É TEMPO DE RESISTÊNCIA - Que fatores são mais importantes para a defesa de uma luta? CRISTIANE - Melhor pergunta que já me fizeram... mas eu não sei responder. Sei que há coisas que não podem deixar de existir: a desnaturalização e consciência da dor vivida no sofrimento de quem sofre, há quem chame de os “sujeitos” da luta, porque as causas não são apenas projetos, são expressões de sofrimentos e revoltas e vontade de justiça e reparação. Bem ou mal, os sujeitos não resolvem as causas sozinhos, há que se ter, também, outros que tenham consciência das injustiças. E todo mundo tem que ter disposição, porque, além das causas serem um universo em si, não são círculos ou quadrados fechados. O que parece, para mim, pela experiência, é que, apesar da fragmentação, justificáveis pelas especialidades, não existem fronteiras absolutas entre as causas em seus elementos constitutivos, as encruzilhadas dos sujeitos são assunto que ainda precisa de muito aprofundamento e algo mais que ultrapasse a ideia de solidariedade entre sujeitos, mas novas estruturas de ver, sentir e atuar no mundo. Além dessa filosofia, tem-se muito trabalho intelectual e braçal, muita capacidade de entender o contexto e se situar para o agora e o depois; para o imediato e o estrutural.
É TEMPO DE RESISTÊNCIA - Enfrentamos um ano de pandemia, de negação de direitos e de um governo que se retroalimenta do cenário de calamidade. Nesse contexto, o que precisamos destacar no 8M deste ano e de outros que estão por vir? CRISTIANE - O que precisa ser destacado nesse 8 de março é como a política genocida de Bolsonaro sobrecarrega e mata as mulheres.

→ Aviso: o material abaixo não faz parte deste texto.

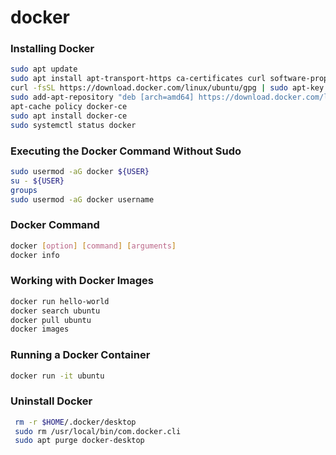# docker

### Installing Docker
```bash
sudo apt update
sudo apt install apt-transport-https ca-certificates curl software-properties-common
curl -fsSL https://download.docker.com/linux/ubuntu/gpg | sudo apt-key add -
sudo add-apt-repository "deb [arch=amd64] https://download.docker.com/linux/ubuntu focal stable"
apt-cache policy docker-ce
sudo apt install docker-ce
sudo systemctl status docker
```

### Executing the Docker Command Without Sudo
```bash
sudo usermod -aG docker ${USER}
su - ${USER}
groups
sudo usermod -aG docker username
```

### Docker Command
```bash
docker [option] [command] [arguments]
docker info
```

### Working with Docker Images
```bash
docker run hello-world
docker search ubuntu
docker pull ubuntu
docker images
```

### Running a Docker Container
```bash
docker run -it ubuntu
```

### Uninstall Docker
```bash
 rm -r $HOME/.docker/desktop
 sudo rm /usr/local/bin/com.docker.cli
 sudo apt purge docker-desktop
```
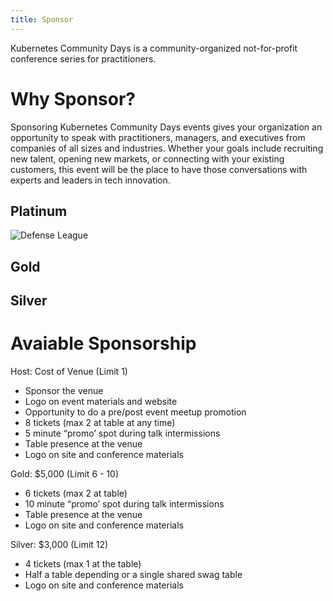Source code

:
 ```yaml
---
title: Sponsor
---
```


Kubernetes Community Days is a community-organized not-for-profit conference series for practitioners.

# Why Sponsor?
Sponsoring Kubernetes Community Days events gives your organization an opportunity to speak with practitioners, managers, and executives from companies of all sizes and industries. Whether your goals include recruiting new talent, opening new markets, or connecting with your existing customers, this event will be the place to have those conversations with experts and leaders in tech innovation.

## Platinum  
![Defense League](/img/sponsors/Defense_League_logo_cat_face.svg)

## Gold

## Silver

# Avaiable Sponsorship
Host: Cost of Venue (Limit 1)

* Sponsor the venue
* Logo on event materials and website
* Opportunity to do a pre/post event meetup promotion 
* 8  tickets (max 2 at table at any time)
* 5 minute “promo’ spot during talk intermissions 
* Table presence at the venue 
* Logo on site and conference materials 

Gold: $5,000 (Limit 6 - 10)

* 6 tickets (max 2 at table)
* 10 minute “promo’ spot during talk intermissions 
* Table presence at the venue 
* Logo on site and conference materials 

Silver: $3,000 (Limit 12)  

* 4 tickets (max 1 at the table)
* Half a table depending or a single shared swag table
* Logo on site and conference materials
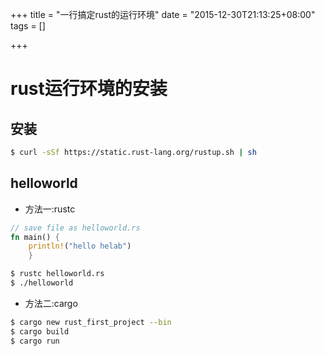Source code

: +++
title = "一行搞定rust的运行环境"
date = "2015-12-30T21:13:25+08:00"
tags = []

+++


# rust运行环境的安装

## 安装

```bash
$ curl -sSf https://static.rust-lang.org/rustup.sh | sh
```

## helloworld

- 方法一:rustc
```rust
// save file as helloworld.rs
fn main() {
    println!("hello helab")
    }
```

```bash
$ rustc helloworld.rs
$ ./helloworld
```

- 方法二:cargo
```bash
$ cargo new rust_first_project --bin
$ cargo build
$ cargo run
```
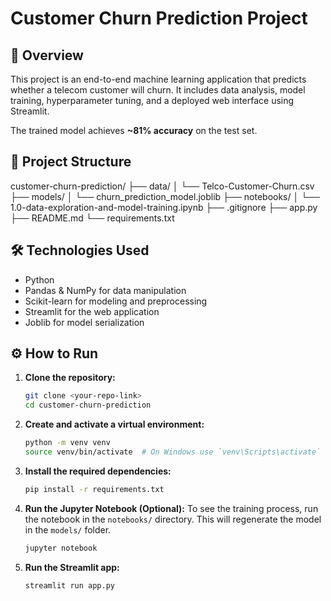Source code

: # Customer Churn Prediction Project

## 🚀 Overview
This project is an end-to-end machine learning application that predicts whether a telecom customer will churn. It includes data analysis, model training, hyperparameter tuning, and a deployed web interface using Streamlit.

The trained model achieves **~81% accuracy** on the test set.

## 📂 Project Structure

customer-churn-prediction/ ├── data/ │ └── Telco-Customer-Churn.csv ├── models/ │ └── churn_prediction_model.joblib ├── notebooks/ │ └── 1.0-data-exploration-and-model-training.ipynb ├── .gitignore ├── app.py ├── README.md └── requirements.txt

## 🛠️ Technologies Used
- Python
- Pandas & NumPy for data manipulation
- Scikit-learn for modeling and preprocessing
- Streamlit for the web application
- Joblib for model serialization

## ⚙️ How to Run

1.  **Clone the repository:**
    ```bash
    git clone <your-repo-link>
    cd customer-churn-prediction
    ```
2.  **Create and activate a virtual environment:**
    ```bash
    python -m venv venv
    source venv/bin/activate  # On Windows use `venv\Scripts\activate`
    ```
3.  **Install the required dependencies:**
    ```bash
    pip install -r requirements.txt
    ```
4.  **Run the Jupyter Notebook (Optional):**
    To see the training process, run the notebook in the `notebooks/` directory. This will regenerate the model in the `models/` folder.
    ```bash
    jupyter notebook
    ```
5.  **Run the Streamlit app:**
    ```bash
    streamlit run app.py
    ```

É TEMPO DE RESISTÊNCIA - Como você avalia a participação de mulheres em movimentos de defesa de direitos e garantias? CRISTIANE - Sem as mulheres, nada disso que fizemos, fazemos e faremos, aconteceria. Com ou sem protagonismo, com ou sem posição feminista, como intelectuais ou “operárias” dos movimentos, das organizações e dos partidos de esquerda, são as mulheres que fazem a roda girar, porque em grande parte estamos construindo o pensamento social crítico e engajadas em tarefas infinitas, mesmo as que não estão convencidas do feminismo.
É TEMPO DE RESISTÊNCIA - E para as que não estão inseridas, como convidá-las a participar desses movimentos? CRISTIANE - Precisamos aprender a falar com elas. E precisamos saber que muitas que não vêm experimentam lutas e lutas diárias para melhorar sua própria vida, de sua família e de sua comunidade, numa espécie de militância implacável, no mais das vezes solitárias ou com as outras mulheres de suas vidas. Por exemplo, para mulheres negras e trans, as lutas são tão constantes que independente de níveis de politização ou organização, lá estamos nós na lida pela sobrevivência e com um considerável conjunto de suspeições sobre a verdade sobre as violências.